Your objective:
Below are several entries. Transcribe exactly those lines that fall from the one with "## 🚨 ERREURS CRITIQUES IDENTIFIÉES" through the one with "appliquée :** Remplacement", end lines included.

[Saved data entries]
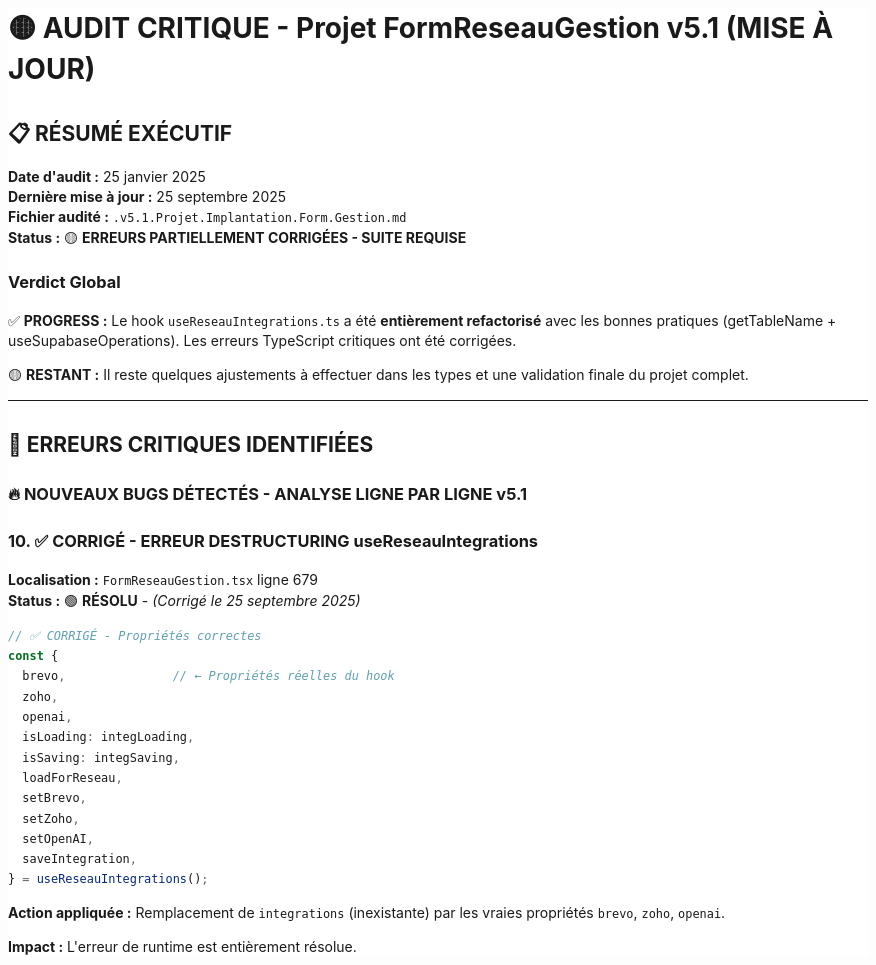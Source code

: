 # 🟡 AUDIT CRITIQUE - Projet FormReseauGestion v5.1 (MISE À JOUR)

## 📋 RÉSUMÉ EXÉCUTIF

**Date d'audit :** 25 janvier 2025  
**Dernière mise à jour :** 25 septembre 2025  
**Fichier audité :** `.v5.1.Projet.Implantation.Form.Gestion.md`  
**Status :** 🟡 **ERREURS PARTIELLEMENT CORRIGÉES - SUITE REQUISE**

### Verdict Global
✅ **PROGRESS :** Le hook `useReseauIntegrations.ts` a été **entièrement refactorisé** avec les bonnes pratiques (getTableName + useSupabaseOperations). Les erreurs TypeScript critiques ont été corrigées. 

🟡 **RESTANT :** Il reste quelques ajustements à effectuer dans les types et une validation finale du projet complet.

---

## 🚨 ERREURS CRITIQUES IDENTIFIÉES

### 🔥 **NOUVEAUX BUGS DÉTECTÉS - ANALYSE LIGNE PAR LIGNE v5.1**

### 10. ✅ **CORRIGÉ - ERREUR DESTRUCTURING useReseauIntegrations**

**Localisation :** `FormReseauGestion.tsx` ligne 679  
**Status :** 🟢 **RÉSOLU** - *(Corrigé le 25 septembre 2025)*

```typescript
// ✅ CORRIGÉ - Propriétés correctes
const {
  brevo,               // ← Propriétés réelles du hook
  zoho,
  openai,
  isLoading: integLoading,
  isSaving: integSaving,
  loadForReseau,
  setBrevo,
  setZoho,
  setOpenAI,
  saveIntegration,
} = useReseauIntegrations();
```

**Action appliquée :** Remplacement de `integrations` (inexistante) par les vraies propriétés `brevo`, `zoho`, `openai`.

**Impact :** L'erreur de runtime est entièrement résolue.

Written solution:
## 🚨 ERREURS CRITIQUES IDENTIFIÉES

### 🔥 **NOUVEAUX BUGS DÉTECTÉS - ANALYSE LIGNE PAR LIGNE v5.1**

### 10. ✅ **CORRIGÉ - ERREUR DESTRUCTURING useReseauIntegrations**

**Localisation :** `FormReseauGestion.tsx` ligne 679  
**Status :** 🟢 **RÉSOLU** - *(Corrigé le 25 septembre 2025)*

```typescript
// ✅ CORRIGÉ - Propriétés correctes
const {
  brevo,               // ← Propriétés réelles du hook
  zoho,
  openai,
  isLoading: integLoading,
  isSaving: integSaving,
  loadForReseau,
  setBrevo,
  setZoho,
  setOpenAI,
  saveIntegration,
} = useReseauIntegrations();
```

**Action appliquée :** Remplacement de `integrations` (inexistante) par les vraies propriétés `brevo`, `zoho`, `openai`.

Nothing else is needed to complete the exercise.